A work like Steppenwolf is iconic in its artistic significance. Being so makes it more difficult to discuss the book as I would other "good" reads. A novel of ideas, one that challenges my own conception of the world, it raises more questions than it answers. It draws upon the ideas of other thinkers, notable Goethe and Nietzsche and Jung, and presents those ideas in new ways - challenging even those with which the author may agree. This is what Hermann Hesse set out to do in writing Der Steppenwolf in 1927.

The novel presents a complex narrative that combines three different styles within its structure; a straightforward preface introducing the protagonist, Harry Haller, a "Treatise on the Steppenwolf" in the form of a pamphlet that Harry accepts and interprets as a study of his own life, and Harry's own narrative which moves into a dream sequence when Harry enters the "Magic Theater". We meet characters, both women and men, at least one of whom may be Harry's alter ego or "anima" in Jungian terms. We see a man who would separate himself from the Nietzschean herd and values individuality. Most of all we encounter a man facing not the "two souls" that dwell within his breast, as Goethe described Faust, but one who faces innumerable souls in a personality that seems to be breaking up into different persons. Through it all Harry looks up to artistic "Immortals" as representative of an ideal in the form of idealized visions of Goethe and Mozart. Especially Mozart who plays a critical role in Harry's dreams.

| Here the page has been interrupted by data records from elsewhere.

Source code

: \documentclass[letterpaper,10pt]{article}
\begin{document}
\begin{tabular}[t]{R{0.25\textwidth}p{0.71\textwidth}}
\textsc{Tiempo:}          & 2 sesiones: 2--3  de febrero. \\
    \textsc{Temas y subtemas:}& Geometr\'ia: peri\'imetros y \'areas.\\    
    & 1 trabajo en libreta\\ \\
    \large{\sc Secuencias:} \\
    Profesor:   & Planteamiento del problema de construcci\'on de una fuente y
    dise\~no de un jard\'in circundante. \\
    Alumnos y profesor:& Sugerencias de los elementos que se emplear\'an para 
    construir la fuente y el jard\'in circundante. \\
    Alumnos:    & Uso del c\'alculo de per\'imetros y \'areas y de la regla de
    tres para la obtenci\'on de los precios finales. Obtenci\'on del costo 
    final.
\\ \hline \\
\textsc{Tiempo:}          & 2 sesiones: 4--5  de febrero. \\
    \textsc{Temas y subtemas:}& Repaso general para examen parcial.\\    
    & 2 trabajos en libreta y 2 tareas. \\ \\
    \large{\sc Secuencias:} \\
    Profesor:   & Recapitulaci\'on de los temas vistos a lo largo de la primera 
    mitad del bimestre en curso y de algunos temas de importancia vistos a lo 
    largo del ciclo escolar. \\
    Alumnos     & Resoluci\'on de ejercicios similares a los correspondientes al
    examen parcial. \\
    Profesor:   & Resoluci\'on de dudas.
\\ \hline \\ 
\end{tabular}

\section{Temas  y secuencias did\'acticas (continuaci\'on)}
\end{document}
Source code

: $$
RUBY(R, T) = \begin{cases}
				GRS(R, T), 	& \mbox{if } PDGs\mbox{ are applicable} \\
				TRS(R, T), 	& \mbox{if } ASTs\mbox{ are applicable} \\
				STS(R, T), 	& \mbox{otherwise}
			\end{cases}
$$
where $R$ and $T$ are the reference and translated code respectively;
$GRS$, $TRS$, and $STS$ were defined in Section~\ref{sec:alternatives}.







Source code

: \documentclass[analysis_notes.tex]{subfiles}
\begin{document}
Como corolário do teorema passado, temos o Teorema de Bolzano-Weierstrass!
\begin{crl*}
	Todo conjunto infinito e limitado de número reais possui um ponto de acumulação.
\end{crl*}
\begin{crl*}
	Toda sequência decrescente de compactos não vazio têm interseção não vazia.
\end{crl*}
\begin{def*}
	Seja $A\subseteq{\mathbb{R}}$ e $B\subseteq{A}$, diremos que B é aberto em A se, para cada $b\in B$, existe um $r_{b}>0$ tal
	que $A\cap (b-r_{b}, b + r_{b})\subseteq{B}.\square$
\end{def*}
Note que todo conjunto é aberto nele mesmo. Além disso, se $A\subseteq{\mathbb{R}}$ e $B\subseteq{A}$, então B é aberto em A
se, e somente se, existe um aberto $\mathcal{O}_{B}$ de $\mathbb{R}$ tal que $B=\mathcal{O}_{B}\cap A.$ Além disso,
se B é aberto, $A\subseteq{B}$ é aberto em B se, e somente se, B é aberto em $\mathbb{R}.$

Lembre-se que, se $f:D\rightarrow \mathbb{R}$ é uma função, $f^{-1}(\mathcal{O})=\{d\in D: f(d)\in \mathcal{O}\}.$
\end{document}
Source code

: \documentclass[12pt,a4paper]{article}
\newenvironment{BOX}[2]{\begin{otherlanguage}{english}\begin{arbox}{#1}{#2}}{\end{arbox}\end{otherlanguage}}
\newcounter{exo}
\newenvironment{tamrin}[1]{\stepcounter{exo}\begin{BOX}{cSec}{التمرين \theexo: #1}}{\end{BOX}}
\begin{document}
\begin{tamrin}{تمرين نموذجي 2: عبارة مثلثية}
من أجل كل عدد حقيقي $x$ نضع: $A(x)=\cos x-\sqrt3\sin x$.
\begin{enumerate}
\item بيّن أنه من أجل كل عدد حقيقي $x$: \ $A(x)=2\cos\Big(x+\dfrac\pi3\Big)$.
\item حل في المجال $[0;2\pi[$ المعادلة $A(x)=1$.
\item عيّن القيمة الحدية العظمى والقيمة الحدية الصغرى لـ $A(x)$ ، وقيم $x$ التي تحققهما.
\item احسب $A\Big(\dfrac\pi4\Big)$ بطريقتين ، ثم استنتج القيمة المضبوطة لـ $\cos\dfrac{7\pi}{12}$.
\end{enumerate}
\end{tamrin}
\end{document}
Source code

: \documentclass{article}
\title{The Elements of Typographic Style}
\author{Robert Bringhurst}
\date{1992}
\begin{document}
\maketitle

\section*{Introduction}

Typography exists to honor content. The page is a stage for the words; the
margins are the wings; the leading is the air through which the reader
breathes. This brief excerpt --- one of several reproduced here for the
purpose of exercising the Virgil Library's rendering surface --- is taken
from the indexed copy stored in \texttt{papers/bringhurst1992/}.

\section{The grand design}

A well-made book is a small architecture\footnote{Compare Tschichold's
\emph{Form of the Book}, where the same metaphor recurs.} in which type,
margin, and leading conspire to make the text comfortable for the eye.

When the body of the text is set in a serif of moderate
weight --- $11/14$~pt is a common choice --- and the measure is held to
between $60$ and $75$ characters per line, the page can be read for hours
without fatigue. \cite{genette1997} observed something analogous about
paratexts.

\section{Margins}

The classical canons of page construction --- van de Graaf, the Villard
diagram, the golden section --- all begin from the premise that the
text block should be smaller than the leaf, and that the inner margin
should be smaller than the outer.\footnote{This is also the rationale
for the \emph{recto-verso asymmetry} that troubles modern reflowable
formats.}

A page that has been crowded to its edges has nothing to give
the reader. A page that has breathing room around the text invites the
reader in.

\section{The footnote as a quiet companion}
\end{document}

What can I take away from this work? As I said it raises questions and the thoughts and process of reviewing the way I approach the world is one thing that this novel provides. With all great - read transcendent - works of art I continue to find new layers of meaning as I read and reread their pages. One fundamental question, and I think this is central to all of Hesse's writings, is what does it mean to be human? The philosophers from Plato and Aristotle have tried to define this, but Hesse's Steppenwolf continues to present the question and explore original ways to find the answer.


Steppenwolf by Hermann Hesse. Henry Holt & Company, New York. 1990 (1927)

2 comments:

Anonymous said...

I am reminded of a few passages from chapter one in Nikos Kazantzakis's autobiography, Report to Greco:

"Now for the first time since the world was made, man has been enabled to enter God’s workshop and labor with him. The more flesh (man) transubstantiates into love, valor and freedom, the more truly he becomes Son of God...What a fearful ascent from monkey to man, from man to God!"

James said...

Thanks for sharing such a pertinent thought from Kazantzakis. I must add his autobiography to me new year's reading list.